(Beginning of Available data)

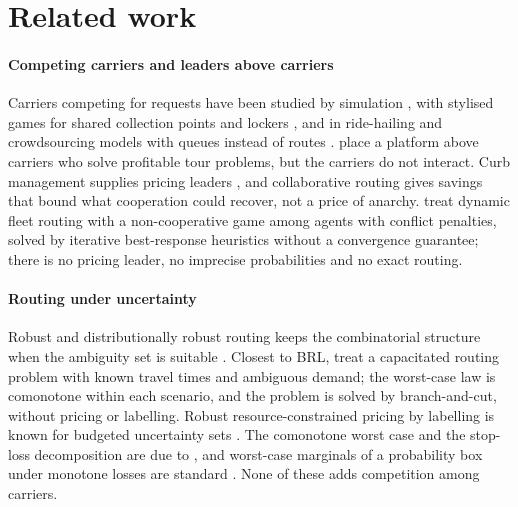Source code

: \documentclass[preprint,11pt]{elsarticle}
\theoremstyle{definition}
\theoremstyle{remark}
\begin{document}
\section{Related work}\label{sec:related}

\paragraph{Competing carriers and leaders above carriers} Carriers competing for requests have been studied by simulation \citep{Figliozzi2004}, with stylised games for shared collection points and lockers \citep{Li2024}, and in ride-hailing and crowdsourcing models with queues instead of routes \citep{Taylor2018,Benjaafar2022}. \citet{Cerulli2024} place a platform above carriers who solve profitable tour problems, but the carriers do not interact. Curb management supplies pricing leaders \citep{XuSun2024}, and collaborative routing \citep{GanstererHartl2018} gives savings that bound what cooperation could recover, not a price of anarchy. \citet{LiuMaMa2026} treat dynamic fleet routing with a non-cooperative game among agents with conflict penalties, solved by iterative best-response heuristics without a convergence guarantee; there is no pricing leader, no imprecise probabilities and no exact routing.

\paragraph{Routing under uncertainty} Robust and distributionally robust routing keeps the combinatorial structure when the ambiguity set is suitable \citep{Gounaris2013,GhosalWiesemann2020}. Closest to BRL, \citet{GhosalHoWiesemann2024} treat a capacitated routing problem with known travel times and ambiguous demand; the worst-case law is comonotone within each scenario, and the problem is solved by branch-and-cut, without pricing or labelling. Robust resource-constrained pricing by labelling is known for budgeted uncertainty sets \citep{Pessoa2015}. The comonotone worst case and the stop-loss decomposition are due to \citet{Meilijson1979} \citep[see also][]{Tchen1980}, and worst-case marginals of a probability box under monotone losses are standard \citep{Williamson1990}. None of these adds competition among carriers.
\end{document}
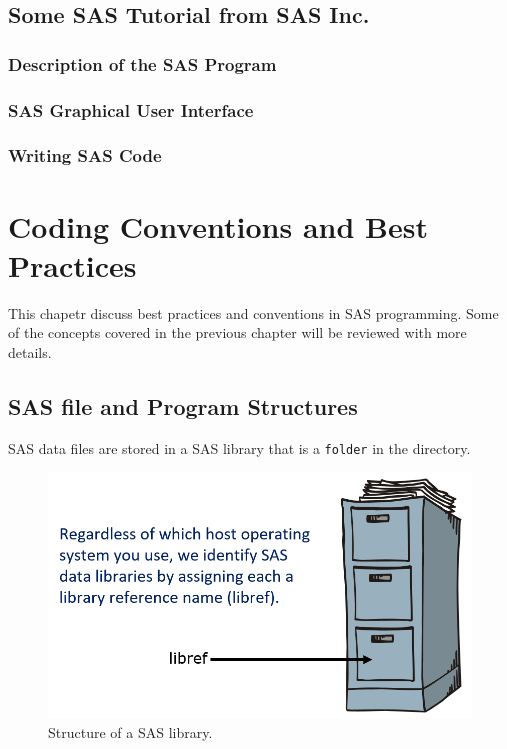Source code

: \documentclass[
]{book}
\begin{document}
\hypertarget{some-sas-tutorial-from-sas-inc.}{%
\section{Some SAS Tutorial from SAS Inc.}\label{some-sas-tutorial-from-sas-inc.}}

\hypertarget{description-of-the-sas-program}{%
\subsection{Description of the SAS Program}\label{description-of-the-sas-program}}

\hypertarget{sas-graphical-user-interface}{%
\subsection{SAS Graphical User Interface}\label{sas-graphical-user-interface}}

\hypertarget{writing-sas-code}{%
\subsection{Writing SAS Code}\label{writing-sas-code}}

\hypertarget{coding-conventions-and-best-practices}{%
\chapter{Coding Conventions and Best Practices}\label{coding-conventions-and-best-practices}}

This chapetr discuss best practices and conventions in SAS programming. Some of the concepts covered in the previous chapter will be reviewed with more details.

\hypertarget{sas-file-and-program-structures}{%
\section{SAS file and Program Structures}\label{sas-file-and-program-structures}}

SAS data files are stored in a SAS library that is a \texttt{folder} in the directory.

\begin{figure}

{\centering \includegraphics[width=0.5\linewidth]{img02/w02-libref01} 

}

\caption{Structure of a SAS library.}\label{fig:unnamed-chunk-6}
\end{figure}
\end{document}
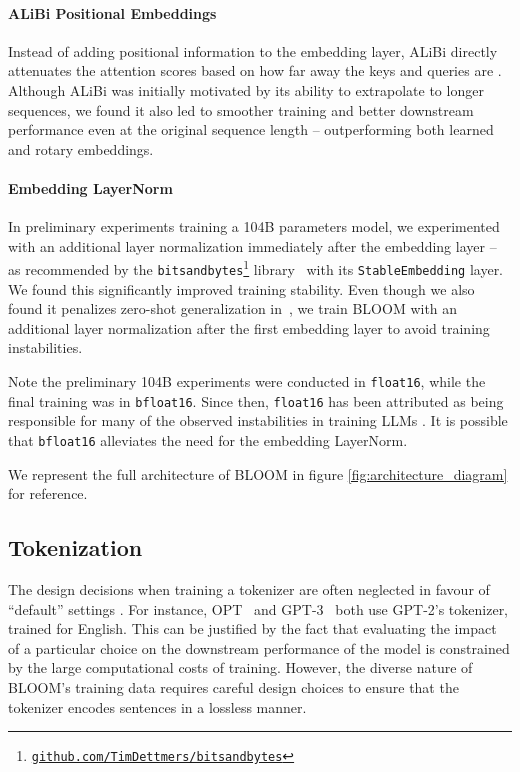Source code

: \paragraph{ALiBi Positional Embeddings} Instead of adding positional information to the embedding layer, ALiBi directly attenuates the attention scores based on how far away the keys and queries are \citep{press2021train}. Although ALiBi was initially motivated by its ability to extrapolate to longer sequences, we found it also led to smoother training and better downstream performance even at the original sequence length -- outperforming both learned \citep{vaswani2017attention} and rotary \citep{su2021roformer} embeddings.

\paragraph{Embedding LayerNorm} In preliminary experiments training a 104B parameters model, we experimented with an additional layer normalization immediately after the embedding layer -- as recommended by the \texttt{bitsandbytes}\footnote{\href{https://github.com/TimDettmers/bitsandbytes}{\texttt{github.com/TimDettmers/bitsandbytes}}} library~\citep{dettmers2022llm} with its \texttt{StableEmbedding} layer. We found this significantly improved training stability. Even though we also found it penalizes zero-shot generalization in~\citet{scao2022what}, we train BLOOM with an additional layer normalization after the first embedding layer to avoid training instabilities.

Note the preliminary 104B experiments were conducted in \texttt{float16}, while the final training was in \texttt{bfloat16}. Since then, \texttt{float16} has been attributed as being responsible for many of the observed instabilities in training LLMs \citep{zhang2022opt, zeng2022glm}. It is possible that \texttt{bfloat16} alleviates the need for the embedding LayerNorm.

We represent the full architecture of BLOOM in figure \ref{fig:architecture_diagram} for reference.

\subsection{Tokenization}
\label{sec:tokenization}

The design decisions when training a tokenizer are often neglected in favour of ``default'' settings \citep{mielke2021between}. For instance, OPT~\citep{zhang2022opt} and GPT-3~\citep{brown2020language} both use GPT-2's tokenizer, trained for English. This can be justified by the fact that evaluating the impact of a particular choice on the downstream performance of the model is constrained by the large computational costs of training. However, the diverse nature of BLOOM's training data requires careful design choices to ensure that the tokenizer encodes sentences in a lossless manner.

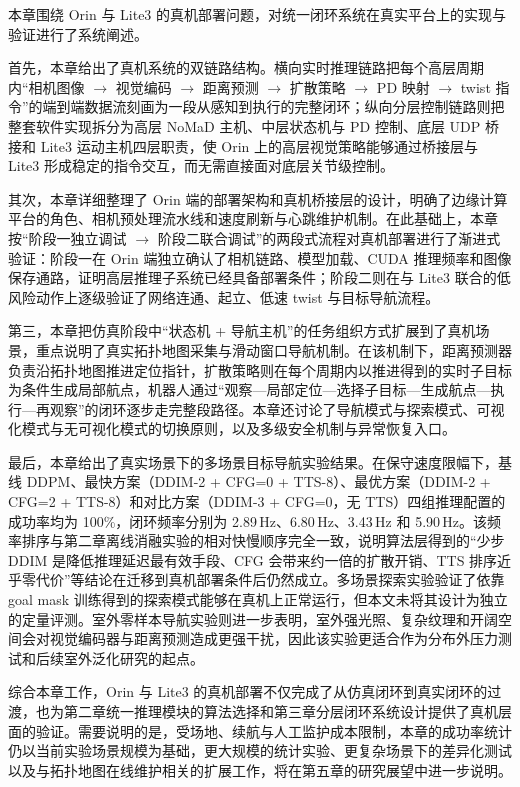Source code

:本章围绕 Orin 与 Lite3 的真机部署问题，对统一闭环系统在真实平台上的实现与验证进行了系统阐述。

首先，本章给出了真机系统的双链路结构。横向实时推理链路把每个高层周期内``相机图像 $\to$ 视觉编码 $\to$ 距离预测 $\to$ 扩散策略 $\to$ PD 映射 $\to$ twist 指令''的端到端数据流刻画为一段从感知到执行的完整闭环；纵向分层控制链路则把整套软件实现拆分为高层 NoMaD 主机、中层状态机与 PD 控制、底层 UDP 桥接和 Lite3 运动主机四层职责，使 Orin 上的高层视觉策略能够通过桥接层与 Lite3 形成稳定的指令交互，而无需直接面对底层关节级控制。

其次，本章详细整理了 Orin 端的部署架构和真机桥接层的设计，明确了边缘计算平台的角色、相机预处理流水线和速度刷新与心跳维护机制。在此基础上，本章按``阶段一独立调试 $\to$ 阶段二联合调试''的两段式流程对真机部署进行了渐进式验证：阶段一在 Orin 端独立确认了相机链路、模型加载、CUDA 推理频率和图像保存通路，证明高层推理子系统已经具备部署条件；阶段二则在与 Lite3 联合的低风险动作上逐级验证了网络连通、起立、低速 twist 与目标导航流程。

第三，本章把仿真阶段中``状态机 + 导航主机''的任务组织方式扩展到了真机场景，重点说明了真实拓扑地图采集与滑动窗口导航机制。在该机制下，距离预测器负责沿拓扑地图推进定位指针，扩散策略则在每个周期内以推进得到的实时子目标为条件生成局部航点，机器人通过``观察—局部定位—选择子目标—生成航点—执行—再观察''的闭环逐步走完整段路径。本章还讨论了导航模式与探索模式、可视化模式与无可视化模式的切换原则，以及多级安全机制与异常恢复入口。

最后，本章给出了真实场景下的多场景目标导航实验结果。在保守速度限幅下，基线 DDPM、最快方案（DDIM-2 + CFG=0 + TTS-8）、最优方案（DDIM-2 + CFG=2 + TTS-8）和对比方案（DDIM-3 + CFG=0，无 TTS）四组推理配置的成功率均为 100\%，闭环频率分别为 2.89\,Hz、6.80\,Hz、3.43\,Hz 和 5.90\,Hz。该频率排序与第二章离线消融实验的相对快慢顺序完全一致，说明算法层得到的``少步 DDIM 是降低推理延迟最有效手段、CFG 会带来约一倍的扩散开销、TTS 排序近乎零代价''等结论在迁移到真机部署条件后仍然成立。多场景探索实验验证了依靠 goal mask 训练得到的探索模式能够在真机上正常运行，但本文未将其设计为独立的定量评测。室外零样本导航实验则进一步表明，室外强光照、复杂纹理和开阔空间会对视觉编码器与距离预测造成更强干扰，因此该实验更适合作为分布外压力测试和后续室外泛化研究的起点。

综合本章工作，Orin 与 Lite3 的真机部署不仅完成了从仿真闭环到真实闭环的过渡，也为第二章统一推理模块的算法选择和第三章分层闭环系统设计提供了真机层面的验证。需要说明的是，受场地、续航与人工监护成本限制，本章的成功率统计仍以当前实验场景规模为基础，更大规模的统计实验、更复杂场景下的差异化测试以及与拓扑地图在线维护相关的扩展工作，将在第五章的研究展望中进一步说明。
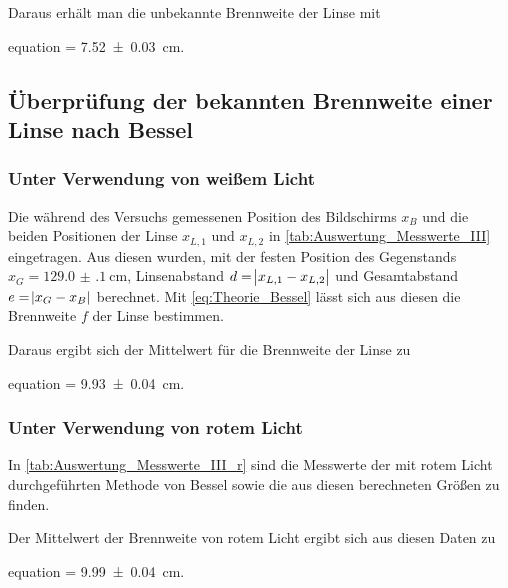 	
	Daraus erhält man die unbekannte Brennweite der Linse mit 
	 \begin{empheq}{equation}
			\label{val:Auswertung_Unbekannt}
			 = \SI{7.52(3)}{\centi\meter}.
	 \end{empheq}
	

\subsection{Überprüfung der bekannten Brennweite einer Linse nach Bessel}

	\subsubsection{Unter Verwendung von weißem Licht}
	
		Die während des Versuchs gemessenen Position des Bildschirms $x_{B}$ und
		die beiden Positionen der Linse $x_{L,1}$ und $x_{L,2}$ in \cref{tab:Auswertung_Messwerte_III} eingetragen. 
		Aus diesen wurden, mit der festen Position des Gegenstands $x_{G} = \SI{129.0(1)}{\centi\meter}$,
		Linsenabstand $d = \envert{x_{L,1} - x_{L,2}}$ und Gesamtabstand $e = \envert{x_{G}- x_{B}}$ 
		berechnet. Mit \cref{eq:Theorie_Bessel} lässt sich aus diesen die Brennweite $f$ der Linse bestimmen.
		
		
		
		Daraus ergibt sich der Mittelwert für die Brennweite der Linse zu
		\begin{empheq}{equation}
			\label{val:Auswertung_BesselWeis}
			 = \SI{9.93(4)}{\centi\meter}.
		\end{empheq}
		
	\subsubsection{Unter Verwendung von rotem Licht}	
		
		In \cref{tab:Auswertung_Messwerte_III_r} sind die Messwerte der mit rotem
		Licht durchgeführten Methode von Bessel sowie die aus diesen berechneten
		Größen zu finden.
		
		
		
		 Der Mittelwert der Brennweite von rotem Licht ergibt sich aus diesen Daten zu
		\begin{empheq}{equation}
			\label{val:Auswertung_BesselRot}
			 = \SI{9.99(4)}{\centi\meter}.
		\end{empheq}		 
		
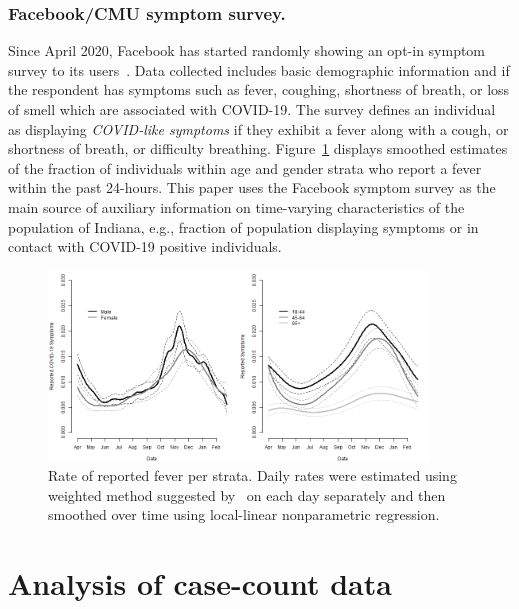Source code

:\documentclass[11pt]{amsart}
\numberwithin{equation}{section}
\theoremstyle{plain}
\begin{document}
\subsubsection{Facebook/CMU symptom survey.}
\label{subsection:fbsymptom}
Since April 2020, Facebook has started randomly showing an opt-in symptom survey to its users~\citep{delphisurvey}.  Data collected includes basic demographic information and if the respondent has symptoms such as fever, coughing, shortness of breath, or loss of smell which are associated with COVID-19.  The survey defines an individual as displaying \emph{COVID-like symptoms} if they exhibit a fever along with a cough, or shortness of breath, or difficulty breathing.  Figure~\ref{fig:fbsymptoms} displays smoothed estimates of the fraction of individuals within age and gender strata who report a fever within the past 24-hours.  This paper uses the Facebook symptom survey as the main source of auxiliary information on time-varying characteristics of the population of Indiana, e.g., fraction of population displaying symptoms or in contact with COVID-19 positive individuals.

\begin{figure}[!th]
\centering
\includegraphics[width = 0.9\textwidth]{../figs/fbcovid19symptoms.png}
\caption{Rate of reported fever per strata.  Daily rates were estimated using weighted method suggested by~\citep{delphisurvey} on each day separately and then smoothed over time using local-linear nonparametric regression.}
\label{fig:fbsymptoms}
\vspace{-0.3cm}
\end{figure}


\section{Analysis of case-count data}
\label{section:casecount}
\end{document}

(End of Available data)

* [What you should do] What this exercise asks for is every line of the data above with the word "centering".

* [Your solution]
{\centering \includegraphics[width=0.5\linewidth]{img02/w02-libref01} 
\centering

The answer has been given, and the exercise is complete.